■ What needs to be done
I need every line from the start of the material below up to and including the line containing "Solar masses (M☉)", restated exactly, with the pictures omitted.

── Material for this exercise ──

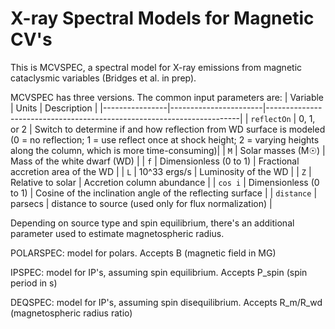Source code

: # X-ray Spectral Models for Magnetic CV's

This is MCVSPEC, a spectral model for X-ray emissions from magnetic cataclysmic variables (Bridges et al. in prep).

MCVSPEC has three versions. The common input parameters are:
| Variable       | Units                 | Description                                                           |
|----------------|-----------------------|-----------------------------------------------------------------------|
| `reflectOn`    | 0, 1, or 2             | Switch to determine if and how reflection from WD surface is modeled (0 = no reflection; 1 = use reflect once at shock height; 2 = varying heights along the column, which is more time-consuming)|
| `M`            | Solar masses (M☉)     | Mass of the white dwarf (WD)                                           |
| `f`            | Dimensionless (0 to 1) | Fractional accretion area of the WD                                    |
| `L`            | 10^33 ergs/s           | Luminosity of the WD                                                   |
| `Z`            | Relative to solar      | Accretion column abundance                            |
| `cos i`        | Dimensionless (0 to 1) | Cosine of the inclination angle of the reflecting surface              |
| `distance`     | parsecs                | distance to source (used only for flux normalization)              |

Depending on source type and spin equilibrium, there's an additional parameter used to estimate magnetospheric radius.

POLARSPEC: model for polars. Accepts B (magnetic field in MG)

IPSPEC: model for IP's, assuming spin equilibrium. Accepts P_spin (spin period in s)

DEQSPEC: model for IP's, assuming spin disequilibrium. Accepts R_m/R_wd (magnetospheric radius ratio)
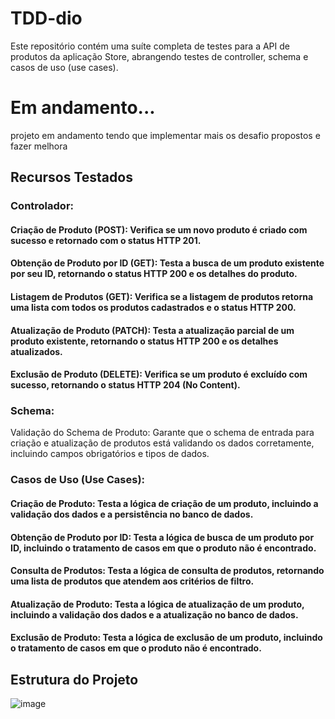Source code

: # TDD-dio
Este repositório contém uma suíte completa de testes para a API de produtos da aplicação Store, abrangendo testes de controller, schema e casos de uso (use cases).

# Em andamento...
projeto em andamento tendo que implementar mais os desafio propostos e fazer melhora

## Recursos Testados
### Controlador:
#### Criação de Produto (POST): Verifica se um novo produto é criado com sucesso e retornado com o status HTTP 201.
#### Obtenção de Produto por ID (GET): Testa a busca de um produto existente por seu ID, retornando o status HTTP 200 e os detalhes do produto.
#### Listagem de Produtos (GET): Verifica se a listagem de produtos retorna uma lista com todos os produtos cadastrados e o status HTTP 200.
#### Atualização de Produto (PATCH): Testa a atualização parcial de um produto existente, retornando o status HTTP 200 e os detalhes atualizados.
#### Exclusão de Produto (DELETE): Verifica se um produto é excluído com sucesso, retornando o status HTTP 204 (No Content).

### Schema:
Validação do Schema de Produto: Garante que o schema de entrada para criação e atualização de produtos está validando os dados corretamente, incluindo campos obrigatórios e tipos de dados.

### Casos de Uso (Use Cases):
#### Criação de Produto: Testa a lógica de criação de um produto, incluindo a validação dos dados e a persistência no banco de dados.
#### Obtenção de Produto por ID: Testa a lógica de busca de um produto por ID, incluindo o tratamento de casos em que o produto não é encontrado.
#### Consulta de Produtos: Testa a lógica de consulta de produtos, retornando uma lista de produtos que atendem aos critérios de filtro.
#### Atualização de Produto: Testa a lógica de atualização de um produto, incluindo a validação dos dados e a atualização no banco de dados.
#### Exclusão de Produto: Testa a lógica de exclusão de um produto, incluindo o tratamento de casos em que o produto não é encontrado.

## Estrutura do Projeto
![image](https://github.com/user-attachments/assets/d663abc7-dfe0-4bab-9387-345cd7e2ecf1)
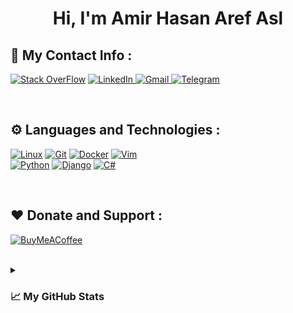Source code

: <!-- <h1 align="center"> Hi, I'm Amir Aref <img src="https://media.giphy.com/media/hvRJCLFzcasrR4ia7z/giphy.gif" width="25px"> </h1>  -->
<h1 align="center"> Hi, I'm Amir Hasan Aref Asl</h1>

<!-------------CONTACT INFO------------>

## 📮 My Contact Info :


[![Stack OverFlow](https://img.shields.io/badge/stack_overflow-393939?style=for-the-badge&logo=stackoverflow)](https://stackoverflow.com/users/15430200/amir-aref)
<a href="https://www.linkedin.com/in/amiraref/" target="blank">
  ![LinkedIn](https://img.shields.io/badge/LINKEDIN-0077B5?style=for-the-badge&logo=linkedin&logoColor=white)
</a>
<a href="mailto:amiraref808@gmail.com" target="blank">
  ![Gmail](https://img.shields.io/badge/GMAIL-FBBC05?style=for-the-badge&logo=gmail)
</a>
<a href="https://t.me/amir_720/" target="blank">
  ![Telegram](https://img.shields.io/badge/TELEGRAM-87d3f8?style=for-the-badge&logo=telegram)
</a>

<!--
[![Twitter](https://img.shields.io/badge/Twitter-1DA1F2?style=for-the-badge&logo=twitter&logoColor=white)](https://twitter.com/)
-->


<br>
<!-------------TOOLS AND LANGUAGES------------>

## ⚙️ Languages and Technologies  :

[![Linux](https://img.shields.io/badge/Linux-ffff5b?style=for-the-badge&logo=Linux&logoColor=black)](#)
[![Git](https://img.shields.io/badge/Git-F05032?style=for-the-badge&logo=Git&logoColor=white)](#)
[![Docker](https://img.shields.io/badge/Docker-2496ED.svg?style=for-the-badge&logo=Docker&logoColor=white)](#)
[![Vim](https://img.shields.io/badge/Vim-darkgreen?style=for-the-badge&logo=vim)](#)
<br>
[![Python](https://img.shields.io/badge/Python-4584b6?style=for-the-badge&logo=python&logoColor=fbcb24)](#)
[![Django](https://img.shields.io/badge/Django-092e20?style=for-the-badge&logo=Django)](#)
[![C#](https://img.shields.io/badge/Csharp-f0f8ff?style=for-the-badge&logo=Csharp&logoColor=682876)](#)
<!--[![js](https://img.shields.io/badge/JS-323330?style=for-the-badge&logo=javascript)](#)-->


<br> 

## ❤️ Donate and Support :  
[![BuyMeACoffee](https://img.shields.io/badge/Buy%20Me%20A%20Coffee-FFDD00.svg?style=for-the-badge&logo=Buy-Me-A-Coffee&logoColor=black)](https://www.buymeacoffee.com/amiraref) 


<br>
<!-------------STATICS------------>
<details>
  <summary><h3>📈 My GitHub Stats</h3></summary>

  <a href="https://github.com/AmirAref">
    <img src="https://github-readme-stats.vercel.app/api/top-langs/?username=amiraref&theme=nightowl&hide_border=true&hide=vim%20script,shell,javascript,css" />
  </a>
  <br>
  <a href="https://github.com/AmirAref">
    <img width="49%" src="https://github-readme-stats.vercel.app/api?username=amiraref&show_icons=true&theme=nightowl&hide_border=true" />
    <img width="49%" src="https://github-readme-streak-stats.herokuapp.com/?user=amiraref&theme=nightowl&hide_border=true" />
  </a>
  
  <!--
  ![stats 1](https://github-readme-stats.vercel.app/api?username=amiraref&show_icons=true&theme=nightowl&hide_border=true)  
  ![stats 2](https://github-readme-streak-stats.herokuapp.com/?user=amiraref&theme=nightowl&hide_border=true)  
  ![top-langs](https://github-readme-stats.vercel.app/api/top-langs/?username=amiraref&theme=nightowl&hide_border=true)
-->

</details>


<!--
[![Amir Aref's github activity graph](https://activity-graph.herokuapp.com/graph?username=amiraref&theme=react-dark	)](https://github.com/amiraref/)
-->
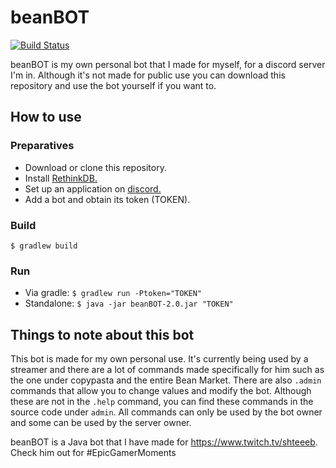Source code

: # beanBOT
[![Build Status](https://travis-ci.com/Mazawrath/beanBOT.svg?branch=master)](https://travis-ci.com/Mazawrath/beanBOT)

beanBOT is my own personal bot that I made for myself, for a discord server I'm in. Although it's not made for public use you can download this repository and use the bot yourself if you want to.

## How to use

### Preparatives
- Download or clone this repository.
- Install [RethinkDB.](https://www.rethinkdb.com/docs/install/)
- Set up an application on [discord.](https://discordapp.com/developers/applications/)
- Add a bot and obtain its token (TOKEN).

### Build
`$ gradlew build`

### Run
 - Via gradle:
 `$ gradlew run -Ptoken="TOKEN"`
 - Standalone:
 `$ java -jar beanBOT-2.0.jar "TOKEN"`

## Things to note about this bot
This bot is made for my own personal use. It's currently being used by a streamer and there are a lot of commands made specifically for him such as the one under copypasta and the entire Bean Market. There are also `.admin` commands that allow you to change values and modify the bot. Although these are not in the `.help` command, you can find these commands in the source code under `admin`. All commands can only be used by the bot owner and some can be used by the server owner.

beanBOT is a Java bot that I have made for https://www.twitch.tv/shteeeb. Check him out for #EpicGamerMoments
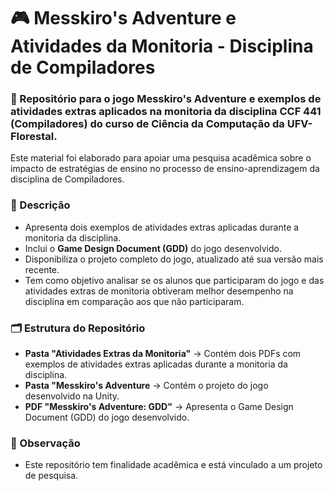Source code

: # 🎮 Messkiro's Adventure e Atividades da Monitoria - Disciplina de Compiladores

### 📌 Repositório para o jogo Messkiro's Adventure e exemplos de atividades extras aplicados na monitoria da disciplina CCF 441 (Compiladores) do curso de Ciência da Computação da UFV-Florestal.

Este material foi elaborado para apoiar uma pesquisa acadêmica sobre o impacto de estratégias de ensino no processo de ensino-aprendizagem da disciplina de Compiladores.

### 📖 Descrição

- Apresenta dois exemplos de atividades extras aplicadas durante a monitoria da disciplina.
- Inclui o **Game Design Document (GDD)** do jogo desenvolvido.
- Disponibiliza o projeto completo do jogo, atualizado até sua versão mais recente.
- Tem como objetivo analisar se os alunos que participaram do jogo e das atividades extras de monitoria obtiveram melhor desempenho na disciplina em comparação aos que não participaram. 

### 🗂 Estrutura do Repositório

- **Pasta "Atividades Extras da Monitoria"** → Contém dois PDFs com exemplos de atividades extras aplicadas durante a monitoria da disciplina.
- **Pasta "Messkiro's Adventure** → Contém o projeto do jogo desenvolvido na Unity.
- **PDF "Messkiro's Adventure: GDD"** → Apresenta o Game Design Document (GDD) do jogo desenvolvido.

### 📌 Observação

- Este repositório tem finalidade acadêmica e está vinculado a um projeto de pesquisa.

───

■ Answer for this exercise
Source code

: # X-ray Spectral Models for Magnetic CV's

This is MCVSPEC, a spectral model for X-ray emissions from magnetic cataclysmic variables (Bridges et al. in prep).

MCVSPEC has three versions. The common input parameters are:
| Variable       | Units                 | Description                                                           |
|----------------|-----------------------|-----------------------------------------------------------------------|
| `reflectOn`    | 0, 1, or 2             | Switch to determine if and how reflection from WD surface is modeled (0 = no reflection; 1 = use reflect once at shock height; 2 = varying heights along the column, which is more time-consuming)|
| `M`            | Solar masses (M☉)     | Mass of the white dwarf (WD)                                           |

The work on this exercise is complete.